One of the cases Shays referred to involved Officer Douglas Bepko, who was fired in August after pleading guilty in court to domestic violence charges relating to his girlfriend, whom he pushed out a moving car. The commission considered the situation for months before firing Bepko.
In 2006, the commission had acquitted Bepko and three other officers on charges that he assaulted an East Side store clerk. That drew complaints from the local NAACP last March, when a spokesman said the police commission was sending a message that sanctioned bad behavior.
Another controversial case involves Officer Brian Parker, who was accused of drinking while on duty. That case also took time to resolve, but Parker was fired in August.
During the follow up interview, Shays also pointed to Officer Murphy Pierce, who was suspended with pay in October. Pierce faces a citizen complaint and two sets of departmental charges.
Although the exact nature of the departmental charges against Pierce is not public — Shays said he believes the charges are serious — the congressman expressed outrage that Murphy has only been suspended with pay.
“Suspended with pay means he’s on paid vacation. You take disciplinary action, kick him off the force or you don’t do anything. This goes back to August and its January now,” Shays said.
The most serious discipline the chief can issue on his own is a 30-day suspension without pay. Any other discipline must be levied by the police board.
“These are examples. What the chief needs is to be backed up by the commission. It’s undermining morale and damages the community at large. A failure to act speaks volumes. You must make sure people who serve in a sensitive position are above reproach,” Shays said.
“They are not supporting him when you fail to act or act in a strong way,” he contended.
The congressman also faulted the Post for what he feels is not forcefully reporting on problems at the Police Department.
“You need a paper that aggressively highlights an issue. When a police officer pushes his girlfriend out a car it can’t be a one-day story. The Post needs to back up public officials who are trying to clean up the city, and I used the chief as an example,” Shays said, explaining why he brought up the issue during the editorial board meeting.

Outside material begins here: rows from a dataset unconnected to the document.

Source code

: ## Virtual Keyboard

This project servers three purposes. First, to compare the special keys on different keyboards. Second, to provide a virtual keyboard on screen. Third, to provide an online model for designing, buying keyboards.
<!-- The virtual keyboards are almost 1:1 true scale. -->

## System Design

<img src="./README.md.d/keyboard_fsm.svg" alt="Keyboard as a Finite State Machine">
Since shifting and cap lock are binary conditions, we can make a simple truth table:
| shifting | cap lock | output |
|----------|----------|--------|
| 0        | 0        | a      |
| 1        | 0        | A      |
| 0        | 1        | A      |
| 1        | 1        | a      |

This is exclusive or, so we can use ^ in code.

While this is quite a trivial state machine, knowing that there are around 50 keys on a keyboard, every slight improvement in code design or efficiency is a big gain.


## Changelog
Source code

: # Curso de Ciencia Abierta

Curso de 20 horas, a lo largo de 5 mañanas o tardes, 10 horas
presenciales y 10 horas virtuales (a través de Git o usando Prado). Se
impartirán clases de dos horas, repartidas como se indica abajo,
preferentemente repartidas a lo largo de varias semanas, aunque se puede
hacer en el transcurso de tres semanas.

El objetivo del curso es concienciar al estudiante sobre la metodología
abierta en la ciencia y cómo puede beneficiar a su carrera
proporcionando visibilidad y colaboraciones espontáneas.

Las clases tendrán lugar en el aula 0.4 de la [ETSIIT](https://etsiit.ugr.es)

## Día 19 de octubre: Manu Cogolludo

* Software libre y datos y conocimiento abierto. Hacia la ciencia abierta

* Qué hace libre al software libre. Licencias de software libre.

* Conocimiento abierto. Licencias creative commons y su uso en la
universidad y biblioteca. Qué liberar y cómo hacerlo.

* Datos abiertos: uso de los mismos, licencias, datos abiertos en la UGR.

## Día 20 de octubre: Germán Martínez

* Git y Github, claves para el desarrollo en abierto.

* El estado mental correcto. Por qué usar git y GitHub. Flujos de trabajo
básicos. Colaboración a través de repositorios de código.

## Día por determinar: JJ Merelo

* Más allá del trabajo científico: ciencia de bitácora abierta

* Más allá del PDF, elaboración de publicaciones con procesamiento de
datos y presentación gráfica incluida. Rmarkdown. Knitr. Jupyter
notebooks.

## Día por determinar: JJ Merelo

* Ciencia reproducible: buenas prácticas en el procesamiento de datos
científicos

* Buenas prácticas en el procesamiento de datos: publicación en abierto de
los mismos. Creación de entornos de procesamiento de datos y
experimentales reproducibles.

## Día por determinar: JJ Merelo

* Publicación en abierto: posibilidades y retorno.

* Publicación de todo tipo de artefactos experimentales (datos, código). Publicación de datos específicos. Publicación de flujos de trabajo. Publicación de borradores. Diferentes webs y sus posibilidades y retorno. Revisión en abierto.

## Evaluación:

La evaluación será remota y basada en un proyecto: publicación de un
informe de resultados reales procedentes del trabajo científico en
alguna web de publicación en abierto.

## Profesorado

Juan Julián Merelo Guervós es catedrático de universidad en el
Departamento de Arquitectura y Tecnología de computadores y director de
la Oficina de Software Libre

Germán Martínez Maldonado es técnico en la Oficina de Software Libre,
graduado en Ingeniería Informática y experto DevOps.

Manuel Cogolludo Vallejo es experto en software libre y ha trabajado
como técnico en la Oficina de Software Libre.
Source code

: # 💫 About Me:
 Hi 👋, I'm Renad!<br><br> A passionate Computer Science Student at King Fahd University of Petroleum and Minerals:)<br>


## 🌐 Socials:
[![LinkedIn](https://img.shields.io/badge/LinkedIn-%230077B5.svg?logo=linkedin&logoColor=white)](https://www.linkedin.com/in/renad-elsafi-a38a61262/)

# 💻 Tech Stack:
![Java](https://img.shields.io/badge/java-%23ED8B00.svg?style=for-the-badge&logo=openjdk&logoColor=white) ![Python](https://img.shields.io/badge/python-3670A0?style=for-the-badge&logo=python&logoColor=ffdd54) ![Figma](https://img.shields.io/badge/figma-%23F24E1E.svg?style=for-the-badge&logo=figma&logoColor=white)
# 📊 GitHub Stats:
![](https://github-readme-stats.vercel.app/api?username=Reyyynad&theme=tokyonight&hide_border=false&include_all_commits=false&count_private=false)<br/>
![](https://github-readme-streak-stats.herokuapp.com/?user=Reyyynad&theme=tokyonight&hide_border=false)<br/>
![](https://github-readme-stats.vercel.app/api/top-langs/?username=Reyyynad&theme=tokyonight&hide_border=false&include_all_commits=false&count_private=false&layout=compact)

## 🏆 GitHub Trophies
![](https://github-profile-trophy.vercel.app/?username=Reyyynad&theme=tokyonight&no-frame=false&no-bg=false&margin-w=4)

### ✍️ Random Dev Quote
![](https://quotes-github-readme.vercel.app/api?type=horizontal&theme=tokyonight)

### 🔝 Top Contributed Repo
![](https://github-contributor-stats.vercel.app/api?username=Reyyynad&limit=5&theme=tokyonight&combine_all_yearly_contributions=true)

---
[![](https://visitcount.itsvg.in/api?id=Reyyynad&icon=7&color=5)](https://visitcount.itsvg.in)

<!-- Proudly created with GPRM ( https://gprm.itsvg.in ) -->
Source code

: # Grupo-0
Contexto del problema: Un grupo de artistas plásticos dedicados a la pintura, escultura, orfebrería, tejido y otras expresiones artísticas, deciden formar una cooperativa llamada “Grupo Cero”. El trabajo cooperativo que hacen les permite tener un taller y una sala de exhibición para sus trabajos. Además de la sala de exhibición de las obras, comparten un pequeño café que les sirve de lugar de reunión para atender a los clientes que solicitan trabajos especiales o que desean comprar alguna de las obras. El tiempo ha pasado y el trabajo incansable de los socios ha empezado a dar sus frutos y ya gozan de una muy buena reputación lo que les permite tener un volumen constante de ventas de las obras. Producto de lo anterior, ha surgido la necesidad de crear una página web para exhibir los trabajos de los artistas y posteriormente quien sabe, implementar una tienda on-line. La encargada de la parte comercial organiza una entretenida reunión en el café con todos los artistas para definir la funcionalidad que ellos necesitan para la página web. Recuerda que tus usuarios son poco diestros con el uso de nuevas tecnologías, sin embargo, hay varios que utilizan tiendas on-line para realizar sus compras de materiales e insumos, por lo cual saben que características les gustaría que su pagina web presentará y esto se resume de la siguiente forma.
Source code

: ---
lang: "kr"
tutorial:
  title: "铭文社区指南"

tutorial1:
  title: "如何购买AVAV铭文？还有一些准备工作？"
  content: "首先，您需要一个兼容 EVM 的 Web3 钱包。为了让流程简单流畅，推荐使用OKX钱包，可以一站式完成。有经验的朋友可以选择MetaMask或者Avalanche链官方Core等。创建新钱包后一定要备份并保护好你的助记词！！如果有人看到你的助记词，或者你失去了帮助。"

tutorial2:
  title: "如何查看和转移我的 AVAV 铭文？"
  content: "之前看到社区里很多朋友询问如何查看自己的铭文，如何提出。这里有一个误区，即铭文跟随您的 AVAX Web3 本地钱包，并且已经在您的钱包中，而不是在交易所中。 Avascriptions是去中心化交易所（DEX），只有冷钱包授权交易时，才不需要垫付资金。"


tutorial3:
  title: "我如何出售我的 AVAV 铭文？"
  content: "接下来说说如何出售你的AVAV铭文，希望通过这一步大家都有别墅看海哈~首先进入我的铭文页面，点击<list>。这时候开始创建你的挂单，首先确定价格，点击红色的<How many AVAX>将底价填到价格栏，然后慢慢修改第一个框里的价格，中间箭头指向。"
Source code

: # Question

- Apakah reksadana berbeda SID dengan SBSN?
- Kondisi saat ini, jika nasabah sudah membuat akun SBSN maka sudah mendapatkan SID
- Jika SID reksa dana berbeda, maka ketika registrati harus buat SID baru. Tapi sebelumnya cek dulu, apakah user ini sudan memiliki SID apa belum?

“He needs support from the public and our region’s major newspaper,” Shays said, referring to Norwood.
“We appreciate the congressman’s attention to local issues. The cases he mentions are well documented in the pages of the Connecticut Post,” said Editor James H. Smith. “We know the city has a good police chief and we also know there are good public servants on the police commission,” he said.
Police Commissioner James McCullough said the chief “bounces back and forth” in rendering discipline.
“He does some good things and he does some bad things,” said McCullough, who declined to elaborate.
Police commission member Ramon Larracuente called Says’ statements “broad. I would like to see him in front of the commission as a city of Bridgeport resident to express his views.
“I think it’s in poor taste. We don’t need fires being lit at this time,” he added.
Commissioner Theresa A. Brown deferred to Chairman Thomas L. Kanasky Jr. for comment. Kanasky was traveling and unavailable for comment.
Another member, Wendy Bridgeforth, was also unavailable.
Conflicts between the board and Norwood have been well documented and numerous articles have been written about disciplinary issues.
In May 2007, the chief and the commission agreed relations between the two had warmed following a blowup over a disciplinary decision.
Some of those disagreements apparently stemmed over differences in how the Bridgeport commission operates as opposed to a similar commission in New Haven, where Norwood previously worked as an assistant chief.
In Bridgeport, the commission can issue any form of discipline if an officer is arrested, or is the target of a citizen complaint. But the commission cannot fire an officer solely on the chief’s request. It must conduct its own evidentiary hearing.
Following a meeting with Chief Norwood, Commissioner Hall in May 2007 said the chief “had to understand that we have a process. He was humble enough to say we both need to make changes.”